MEMPHIS—In the second half of the Harvard men's basketball team's matchup with Memphis, freshman point guard Siyani Chambers took it inside the paint and secured a layup for the Crimson, leveling the score for the first time at 44-44.

After a defensive rebound with eight minutes remaining, the visitors looked to take their first lead of the game. Sophomore forward Moundou-Missi secured the Harvard lead with a dunk, but the moment was short-lived, as Tigers forward D.J. Stephens answered with two points of his own for Memphis. The Tigers (14-3) never allowed another Crimson (9-6) lead, ultimately winning, 60-50.

“I was really proud of the guys—how we fought back to really make it a game and actually take the lead in this game,” Harvard coach Tommy Amaker said. “We did some really good things in the second half. The way we started the game, we were knocked on our heels with their energy and their effort right away. I thought that was the difference.”

Harvard had a tough go of things in the first half, committing 13 turnovers and going 5 of 19 on field-goal attempts before heading into the locker room at the end of the first period down 32-16 at the FedEx Forum.

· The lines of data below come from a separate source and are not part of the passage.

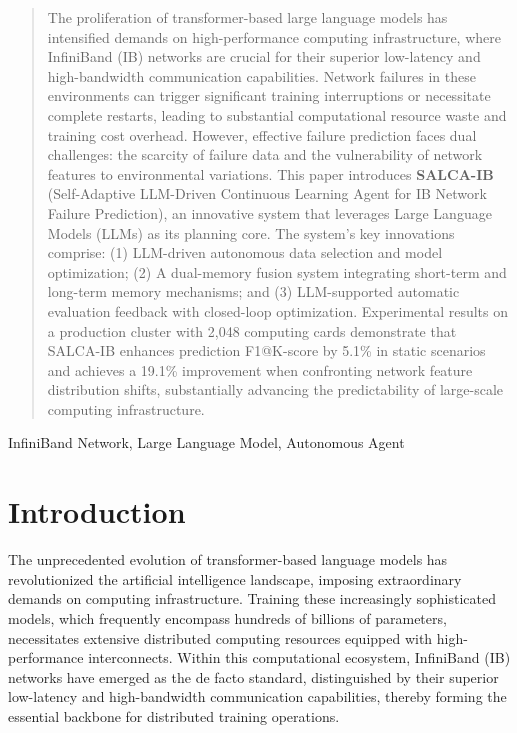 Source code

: \documentclass[conference]{IEEEtran}
\begin{document}
\begin{abstract}
The proliferation of transformer-based large language models has intensified demands on high-performance computing infrastructure, where InfiniBand (IB) networks are crucial for their superior low-latency and high-bandwidth communication capabilities. Network failures in these environments can trigger significant training interruptions or necessitate complete restarts, leading to substantial computational resource waste and training cost overhead. However, effective failure prediction faces dual challenges: the scarcity of failure data and the vulnerability of network features to environmental variations. This paper introduces \textbf{SALCA-IB} (Self-Adaptive LLM-Driven Continuous Learning Agent for IB Network Failure Prediction), an innovative system that leverages Large Language Models (LLMs) as its planning core. The system's key innovations comprise: (1) LLM-driven autonomous data selection and model optimization; (2) A dual-memory fusion system integrating short-term and long-term memory mechanisms; and (3) LLM-supported automatic evaluation feedback with closed-loop optimization. Experimental results on a production cluster with 2,048 computing cards demonstrate that SALCA-IB enhances prediction F1@K-score by 5.1\% in static scenarios and achieves a 19.1\% improvement when confronting network feature distribution shifts, substantially advancing the predictability of large-scale computing infrastructure.
\end{abstract}

\begin{IEEEkeywords}
    InfiniBand Network, Large Language Model, Autonomous Agent
\end{IEEEkeywords}

\section{Introduction}
The unprecedented evolution of transformer-based language models has revolutionized the artificial intelligence landscape, imposing extraordinary demands on computing infrastructure. Training these increasingly sophisticated models, which frequently encompass hundreds of billions of parameters, necessitates extensive distributed computing resources equipped with high-performance interconnects. Within this computational ecosystem, InfiniBand (IB) networks have emerged as the de facto standard, distinguished by their superior low-latency and high-bandwidth communication capabilities, thereby forming the essential backbone for distributed training operations.
\end{document}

“I felt like we weren’t aggressive,” co-captain Christian Webster said. “We weren’t doing what we’ve been doing the whole season. Obviously on the backboard they got too many offensive rebounds, and we weren’t able to get in the paint at all, and that really hurt us a lot.”

Webster led the Crimson in the first half with two steals and five points, three of which came from an on-target shot far outside the arc with 12:26 remaining in the half. Junior co-captain Laurent Rivard sunk the Crimson’s second and final three-pointer of the period in the 15th minute of the first half.

Harvard's defense struggled to defend freshman forward Shaq Goodwin, who led the Tigers with eight points and five assists heading into halftime. The Crimson failed to protect the paint, allowing Memphis players to score 20 points down low.

Harvard finished the period shooting 26 percent, well below the Memphis field goal percentage of 36. The Crimson only registered one offensive rebound.

“[Memphis] played very well,” Amaker said. “I think they came out and played incredibly hard and put us on our heels…and I thought it really hurt us right away. We needed to take care of the ball, and we needed to box out and keep them off the backboard.”

Harvard gained momentum in the second period with an 11-0 run spanning four minutes. Chambers scored two points on a jumper with 16:08 minutes remaining, bringing the score to 36-24.

Memphis failed to answer offensively, and sophomore forward Wesley Saunders extended the Crimson scoring streak with a three-pointer and a layup heading into the fifth minute of the half. The Tigers’ Joe Jackson cut the Harvard streak short by finishing an old-fashioned three-point play, putting the Crimson deficit at seven points.

“We just tried to relax, just play our game,” Webster said. “It wasn’t really about X’s and O’s. It was just about digging in and actually playing. I feel like we were tense [in the first half]. I don’t know if it was the big arena or what, but I felt like we were not being ourselves, and that’s what we tried to do in the second half.”

With five straight points, Rivard decreased the Tigers' lead to five, 44-39. After Saunders sunk two free throws of his own, the Tigers suffered a turnover on offense, allowing the Crimson another attempt on offense.

“I thought we showed a lot of fight—a lot of toughness—just to get back into the game, “ Webster said. “And with a team like Memphis, you can’t dig a hole for yourself.”

A dunk from Crawford with six seconds remaining was the final basket, ending the game with a 10-point Crimson loss.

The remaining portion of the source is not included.